Another Round — the original title Druk, Danish for a bender, is better — reunites Vinterberg, Lindholm and Mikkelsen after 2012’s The Hunt. In that one, Mikkelsen played a kindergarten teacher wrongly accused of being a paedophile. Here he moves up the Danish educational system to play secondary-school history teacher Martin, whose work life and home life have lost their spark. Meeting with similarly lacklustre colleagues — sports teacher Tommy (Thomas Bo Larsen), music head Peter (Lars Ranthe) and ringleader Nikolaj (Magnus Millang) — at a raucous birthday dinner, the oldies hatch a plan inspired by Norwegian psychologist Finn Skårderud’s controversial thesis that most people go through life with too little alcohol in their bloodstream. Citing some famous functioning alcoholics (Winston Churchill, Ernest Hemingway), the four make a pact to stay low-level drunk all day, monitoring and recording the results with scientific empiricism.

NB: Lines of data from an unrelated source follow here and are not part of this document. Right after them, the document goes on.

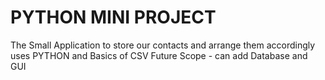 # PYTHON MINI PROJECT 

The Small Application to store our contacts and arrange them accordingly 
uses PYTHON and Basics of CSV
Future Scope - can add Database and GUI
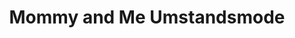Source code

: ---
title: "Mommy and Me Umstandsmode"
url: /bad-frankenhausen-kyffhaeuser/mommy-and-me-umstandsmode/
shop: Kleidung
---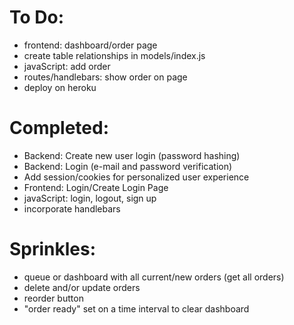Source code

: # To Do:
* frontend: dashboard/order page
* create table relationships in models/index.js
* javaScript: add order
* routes/handlebars: show order on page
* deploy on heroku

# Completed:
* Backend: Create new user login (password hashing)
* Backend: Login (e-mail and password verification)
* Add session/cookies for personalized user experience
* Frontend: Login/Create Login Page
* javaScript: login, logout, sign up
* incorporate handlebars

# Sprinkles:
- queue or dashboard with all current/new orders (get all orders)
- delete and/or update orders
- reorder button
- "order ready" set on a time interval to clear dashboard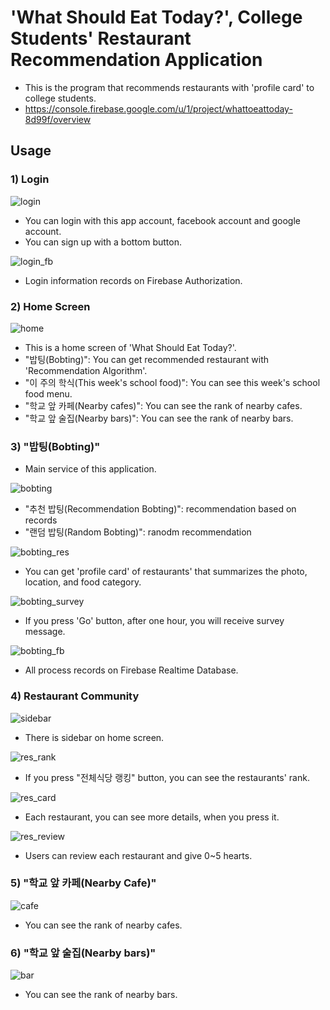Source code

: # 'What Should Eat Today?', College Students' Restaurant Recommendation Application
 - This is the program that recommends restaurants with 'profile card' to college students.
 - https://console.firebase.google.com/u/1/project/whattoeattoday-8d99f/overview


## Usage
### 1) Login
 ![login](./screenshot/01_login.png)
 - You can login with this app account, facebook account and google account.
 - You can sign up with a bottom button.

 ![login_fb](./screenshot/login_fb.png)
 - Login information records on Firebase Authorization.

### 2) Home Screen 
 ![home](./settings.gradle/home.png)
 - This is a home screen of 'What Should Eat Today?'.
 - "밥팅(Bobting)": You can get recommended restaurant with 'Recommendation Algorithm'.
 - "이 주의 학식(This week's school food)": You can see this week's school food menu.
 - "학교 앞 카페(Nearby cafes)": You can see the rank of nearby cafes.
 - "학교 앞 술집(Nearby bars)": You can see the rank of nearby bars.

### 3) "밥팅(Bobting)"
 - Main service of this application.

 ![bobting](./screenshot/bobting.png)
 - "추천 밥팅(Recommendation Bobting)": recommendation based on records
 - "랜덤 밥팅(Random Bobting)": ranodm recommendation

 ![bobting_res](./screenshot/bobting_res.jpeg)
 - You can get 'profile card' of restaurants' that summarizes the photo, location, and food category.

 ![bobting_survey](./screenshot/bobting_survey.png)
 - If you press 'Go' button, after one hour, you will receive survey message.

 ![bobting_fb](./screenshot/bobting_fb.png)
 - All process records on Firebase Realtime Database.

### 4) Restaurant Community

 ![sidebar](./screenshot/sidebar.png)
 - There is sidebar on home screen.

 ![res_rank](./screenshot/res_rank.png)
 - If you press "전체식당 랭킹" button, you can see the restaurants' rank.

 ![res_card](./screenshot/res_card.png)
 - Each restaurant, you can see more details, when you press it.

 ![res_review](./screenshot/res_review.png)
 - Users can review each restaurant and give 0~5 hearts.

### 5) "학교 앞 카페(Nearby Cafe)"
 ![cafe](./screenshot/cafe.png)
 - You can see the rank of nearby cafes.

### 6) "학교 앞 술집(Nearby bars)"
 ![bar](./screenshot/bar.png)
 - You can see the rank of nearby bars.
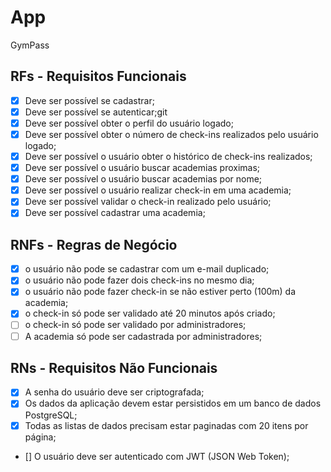# App 

GymPass

## RFs - Requisitos Funcionais

- [x] Deve ser possível se cadastrar;
- [x] Deve ser possível se autenticar;git
- [x] Deve ser possível obter o perfil do usuário logado;
- [x] Deve ser possível obter o número de check-ins realizados pelo usuário logado;
- [x] Deve ser possível o usuário obter o histórico de check-ins realizados;
- [x] Deve ser possível o usuário buscar academias proximas;
- [x] Deve ser possível o usuário buscar academias por nome;
- [x] Deve ser possível o usuário realizar check-in em uma academia;
- [x] Deve ser possível validar o check-in realizado pelo usuário;
- [x] Deve ser possível cadastrar uma academia;

## RNFs - Regras de Negócio

- [x] o usuário não pode se cadastrar com um e-mail duplicado;
- [x] o usuário não pode fazer dois check-ins no mesmo dia;
- [x] o usuário não pode fazer check-in se não estiver perto (100m) da academia;
- [x] o check-in só pode ser validado até 20 minutos após criado;
- [ ] o check-in só pode ser validado por administradores; 
- [ ] A academia só pode ser cadastrada por administradores;

## RNs - Requisitos Não Funcionais

- [x] A senha do usuário deve ser criptografada;
- [x] Os dados da aplicação devem estar persistidos em um banco de dados PostgreSQL;
- [x] Todas as listas de dados precisam estar paginadas com 20 itens por página;
- [] O usuário deve ser autenticado com JWT (JSON Web Token);
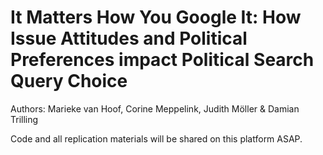 # It Matters How You Google It: How Issue Attitudes and Political Preferences impact Political Search Query Choice
Authors: Marieke van Hoof, Corine Meppelink, Judith Möller & Damian Trilling

Code and all replication materials will be shared on this platform ASAP. 
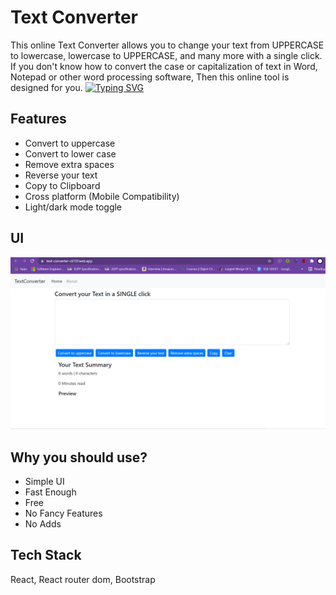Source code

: 
# Text Converter

This online Text Converter allows you to change your text from UPPERCASE to lowercase, lowercase to UPPERCASE, and many more with a single click. If you don't know how to convert the case or capitalization of text in Word, Notepad or other word processing software, Then this online tool is designed for you. 
[![Typing SVG](https://readme-typing-svg.herokuapp.com?color=%23F74848&size=16&center=true&lines=link)](https://text-converter-c615f.web.app/)





## Features

- Convert to uppercase
- Convert to lower case
- Remove extra spaces
- Reverse your text
- Copy to Clipboard
- Cross platform (Mobile Compatibility)
- Light/dark mode toggle

## UI
![image](https://github.com/bhaskarbhakat/textconverter/blob/master/Screenshot%20(64).png)
  
## Why you should use?

- Simple UI
- Fast Enough
- Free
- No Fancy Features
- No Adds

## Tech Stack

React, React router dom, Bootstrap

From here the narrative shape is predictable but beautifully done. For its first half, it spins the idea for fun and japes — Vinterberg playfully splices in montages of drunk world leaders as outliers for the tone — as the four teachers find their lives invigorated by a smidgeon of alcohol; Tommy, smuggling booze onto a football pitch in a plastic sports bottle, brings the best out of an ostracised player; Peter leads his pupils in rousing sing-songs in-between secret swigs of alcohol; and Martin revitalises not only his days — there’s a lovely moment where he performs some nifty dance moves in a staff room — but also his nights, his kids suddenly paying him attention, his wife seeing him with fresh eyes. “I haven’t felt this good in ages,” he tells his cohorts, so the group decide to up the ante and increase their daily alcohol consumption. Big mistake.
Of course, there are consequences as careers, marriages and lives suffer; a baby monitor is mistaken for a breathalyzer, and a pupil offered booze to settle his exam nerves. It’s perhaps surprising given Vinterberg’s nose for shock and controversy that he takes the moral high ground here, but the result is a familiar but more mature, nuanced take on the dangers of drinking. Vinterberg is aided by a great cast led by a never-better Mikkelsen, nailing Martin’s arc from disillusioned to rejuvenated to dissolute to something else entirely. And his final moments (hint: Mikkelsen was a young gymnast) go beyond meme-status to become something transcendent.